(Rendered images with source text)
*** Begin section ***
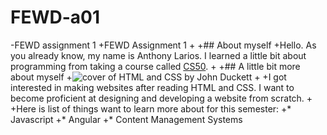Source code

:  # FEWD-a01
-FEWD assignment 1
+FEWD Assignment 1
+
+## About myself
+Hello. As you already know, my name is Anthony Larios. I learned a little bit about programming from taking a course called [CS50](https://www.youtube.com/watch?v=o4SGkB_8fFs&list=PLhQjrBD2T382VRUw5ZpSxQSFrxMOdFObl).
+
+## A little bit more about myself
+![cover of HTML and CSS by John Duckett](https://images-na.ssl-images-amazon.com/images/I/41R9Qctt%2BbL._SX396_BO1,204,203,200_.jpg)
+
+I got interested in making websites after reading HTML and CSS. I want to become proficient at designing and developing a website from scratch.
+
+Here is list of things want to learn more about for this semester:
+* Javascript
+* Angular
+* Content Management Systems
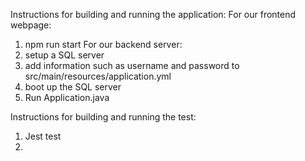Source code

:Instructions for building and running the application:
For our frontend webpage:
1. npm run start
For our backend server:
1. setup a SQL server
2. add information such as username and password to src/main/resources/application.yml
3. boot up the SQL server
4. Run Application.java

Instructions for building and running the test:
1. Jest test
2. 
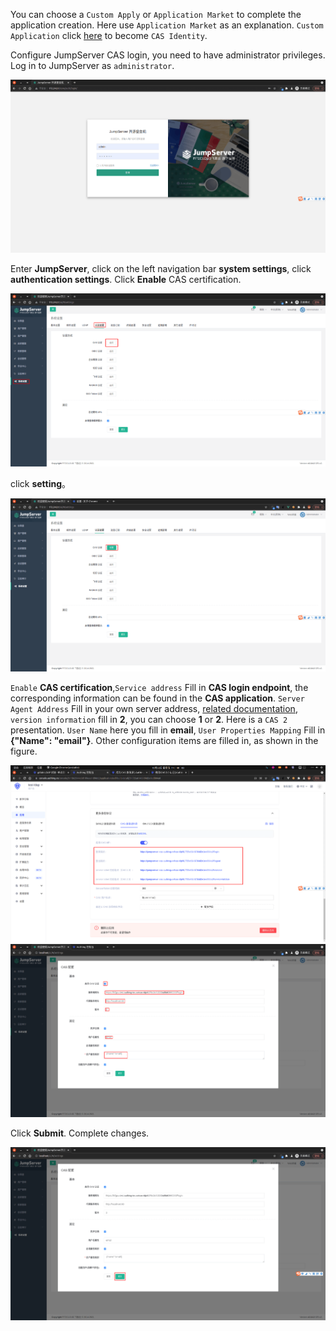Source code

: <IntegrationDetailCard :title="`Configuring CAS in JumpServer`">

You can choose a `Custom Apply` or `Application Market` to complete the application creation. Here use `Application Market` as an explanation. `Custom Application` click [here](/guides/federation/cas.md) to become `CAS Identity`.

Configure JumpServer CAS login, you need to have administrator privileges. Log in to JumpServer as `administrator`.

<img src="../../images/integration/cas-jumpserver/1-1.png" class="md-img-padding" />

Enter **JumpServer**, click on the left navigation bar **system settings**, click **authentication settings**. Click **Enable** CAS certification.

<img src="../../images/integration/cas-jumpserver/1-2.png" class="md-img-padding" />

click **setting**。

<img src="../../images/integration/cas-jumpserver/1-3.png" class="md-img-padding" />

`Enable` **CAS certification**,`Service address` Fill in **CAS login endpoint**, the corresponding information can be found in the **CAS application**. `Server Agent Address` Fill in your own server address, [related documentation](https://jumpserver.readthedocs.io/en/master/admin-guide/authentication/cas/), `version information` fill in **2**, you can choose **1** or **2**. Here is a `CAS 2` presentation. `User Name` here you fill in **email**, `User Properties Mapping` Fill in **{"Name": "email"}**. Other configuration items are filled in, as shown in the figure.

<img src="../../images/integration/cas-jumpserver/1-6.png" class="md-img-padding" />

<img src="../../images/integration/cas-jumpserver/1-4_.png" class="md-img-padding" />

Click **Submit**. Complete changes.

<img src="../../images/integration/cas-jumpserver/1-5_.png" class="md-img-padding" />

</IntegrationDetailCard>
*** End section ***
§ **WHAT YOU HAVE TO DO**
What is needed is a word-for-word transcription of all the entries, with the pictures dropped.

§ **FINAL ANSWER**
Source code

:  # FEWD-a01
-FEWD assignment 1
+FEWD Assignment 1
+
+## About myself
+Hello. As you already know, my name is Anthony Larios. I learned a little bit about programming from taking a course called [CS50](https://www.youtube.com/watch?v=o4SGkB_8fFs&list=PLhQjrBD2T382VRUw5ZpSxQSFrxMOdFObl).
+
+## A little bit more about myself
+![cover of HTML and CSS by John Duckett](https://images-na.ssl-images-amazon.com/images/I/41R9Qctt%2BbL._SX396_BO1,204,203,200_.jpg)
+
+I got interested in making websites after reading HTML and CSS. I want to become proficient at designing and developing a website from scratch.
+
+Here is list of things want to learn more about for this semester:
+* Javascript
+* Angular
+* Content Management Systems
Source code

:Instructions for building and running the application:
For our frontend webpage:
1. npm run start
For our backend server:
1. setup a SQL server
2. add information such as username and password to src/main/resources/application.yml
3. boot up the SQL server
4. Run Application.java

Instructions for building and running the test:
1. Jest test
2. 
Source code

: <IntegrationDetailCard :title="`Configuring CAS in JumpServer`">

You can choose a `Custom Apply` or `Application Market` to complete the application creation. Here use `Application Market` as an explanation. `Custom Application` click [here](/guides/federation/cas.md) to become `CAS Identity`.

Configure JumpServer CAS login, you need to have administrator privileges. Log in to JumpServer as `administrator`.

<img src="../../images/integration/cas-jumpserver/1-1.png" class="md-img-padding" />

Enter **JumpServer**, click on the left navigation bar **system settings**, click **authentication settings**. Click **Enable** CAS certification.

<img src="../../images/integration/cas-jumpserver/1-2.png" class="md-img-padding" />

click **setting**。

<img src="../../images/integration/cas-jumpserver/1-3.png" class="md-img-padding" />

`Enable` **CAS certification**,`Service address` Fill in **CAS login endpoint**, the corresponding information can be found in the **CAS application**. `Server Agent Address` Fill in your own server address, [related documentation](https://jumpserver.readthedocs.io/en/master/admin-guide/authentication/cas/), `version information` fill in **2**, you can choose **1** or **2**. Here is a `CAS 2` presentation. `User Name` here you fill in **email**, `User Properties Mapping` Fill in **{"Name": "email"}**. Other configuration items are filled in, as shown in the figure.

<img src="../../images/integration/cas-jumpserver/1-6.png" class="md-img-padding" />

<img src="../../images/integration/cas-jumpserver/1-4_.png" class="md-img-padding" />

Click **Submit**. Complete changes.

<img src="../../images/integration/cas-jumpserver/1-5_.png" class="md-img-padding" />

</IntegrationDetailCard>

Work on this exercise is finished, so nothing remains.